▸ **Supplied material**
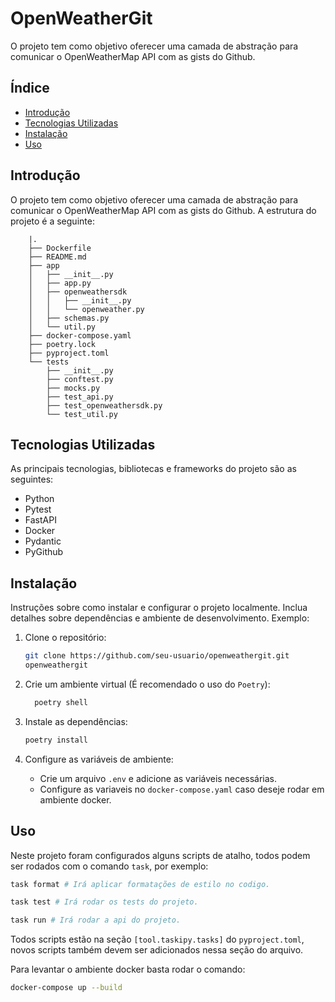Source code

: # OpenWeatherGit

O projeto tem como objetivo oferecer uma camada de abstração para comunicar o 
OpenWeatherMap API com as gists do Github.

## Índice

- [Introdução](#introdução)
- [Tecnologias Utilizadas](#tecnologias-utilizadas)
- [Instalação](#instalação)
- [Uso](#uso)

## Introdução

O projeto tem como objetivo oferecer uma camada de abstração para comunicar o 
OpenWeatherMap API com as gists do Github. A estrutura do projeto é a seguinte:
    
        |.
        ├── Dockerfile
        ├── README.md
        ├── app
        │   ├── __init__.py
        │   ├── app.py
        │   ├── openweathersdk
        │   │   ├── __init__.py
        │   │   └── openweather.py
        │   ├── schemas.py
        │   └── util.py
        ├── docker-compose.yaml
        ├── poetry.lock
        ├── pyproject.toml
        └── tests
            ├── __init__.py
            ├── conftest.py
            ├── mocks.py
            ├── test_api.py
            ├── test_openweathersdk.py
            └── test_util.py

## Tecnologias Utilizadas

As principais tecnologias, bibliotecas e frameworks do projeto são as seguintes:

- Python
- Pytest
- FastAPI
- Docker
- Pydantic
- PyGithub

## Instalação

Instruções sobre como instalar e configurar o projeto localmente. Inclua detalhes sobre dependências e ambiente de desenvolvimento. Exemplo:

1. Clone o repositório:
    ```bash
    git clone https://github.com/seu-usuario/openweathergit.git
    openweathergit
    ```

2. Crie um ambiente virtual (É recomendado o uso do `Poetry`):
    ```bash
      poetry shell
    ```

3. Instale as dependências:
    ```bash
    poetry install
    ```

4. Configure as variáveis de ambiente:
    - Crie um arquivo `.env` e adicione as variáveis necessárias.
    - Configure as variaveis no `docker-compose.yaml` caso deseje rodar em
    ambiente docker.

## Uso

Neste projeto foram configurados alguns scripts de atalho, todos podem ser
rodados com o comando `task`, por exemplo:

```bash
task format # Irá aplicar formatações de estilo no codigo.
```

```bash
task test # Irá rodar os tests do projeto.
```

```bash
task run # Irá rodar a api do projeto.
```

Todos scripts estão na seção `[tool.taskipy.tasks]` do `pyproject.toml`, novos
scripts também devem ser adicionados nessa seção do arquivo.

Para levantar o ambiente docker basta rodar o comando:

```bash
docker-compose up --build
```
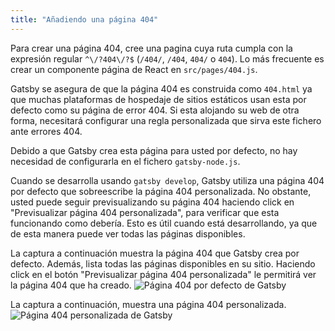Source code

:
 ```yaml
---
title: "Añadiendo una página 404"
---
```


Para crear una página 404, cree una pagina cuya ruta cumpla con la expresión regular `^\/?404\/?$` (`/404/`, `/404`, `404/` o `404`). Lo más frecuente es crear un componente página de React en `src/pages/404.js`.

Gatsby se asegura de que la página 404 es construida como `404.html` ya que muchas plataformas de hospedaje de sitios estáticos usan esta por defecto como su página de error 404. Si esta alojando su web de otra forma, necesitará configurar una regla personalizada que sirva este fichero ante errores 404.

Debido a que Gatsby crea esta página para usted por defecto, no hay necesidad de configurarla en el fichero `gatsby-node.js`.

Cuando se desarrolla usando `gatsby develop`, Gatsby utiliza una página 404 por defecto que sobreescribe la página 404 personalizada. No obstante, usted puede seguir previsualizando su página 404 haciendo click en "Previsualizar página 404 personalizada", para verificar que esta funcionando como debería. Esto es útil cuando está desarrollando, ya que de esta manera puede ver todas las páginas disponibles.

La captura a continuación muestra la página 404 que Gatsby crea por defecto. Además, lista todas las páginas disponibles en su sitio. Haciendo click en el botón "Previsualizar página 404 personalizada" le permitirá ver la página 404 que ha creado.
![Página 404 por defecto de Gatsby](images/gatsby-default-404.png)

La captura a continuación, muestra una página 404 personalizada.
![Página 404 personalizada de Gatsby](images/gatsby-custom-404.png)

▸ **Task objective**
Write out exactly the lines between the start of the data and the line with "- [Uso](#uso)", including both, but none of the pictures.

▸ **Final answer**
Source code

: # OpenWeatherGit

O projeto tem como objetivo oferecer uma camada de abstração para comunicar o 
OpenWeatherMap API com as gists do Github.

## Índice

- [Introdução](#introdução)
- [Tecnologias Utilizadas](#tecnologias-utilizadas)
- [Instalação](#instalação)
- [Uso](#uso)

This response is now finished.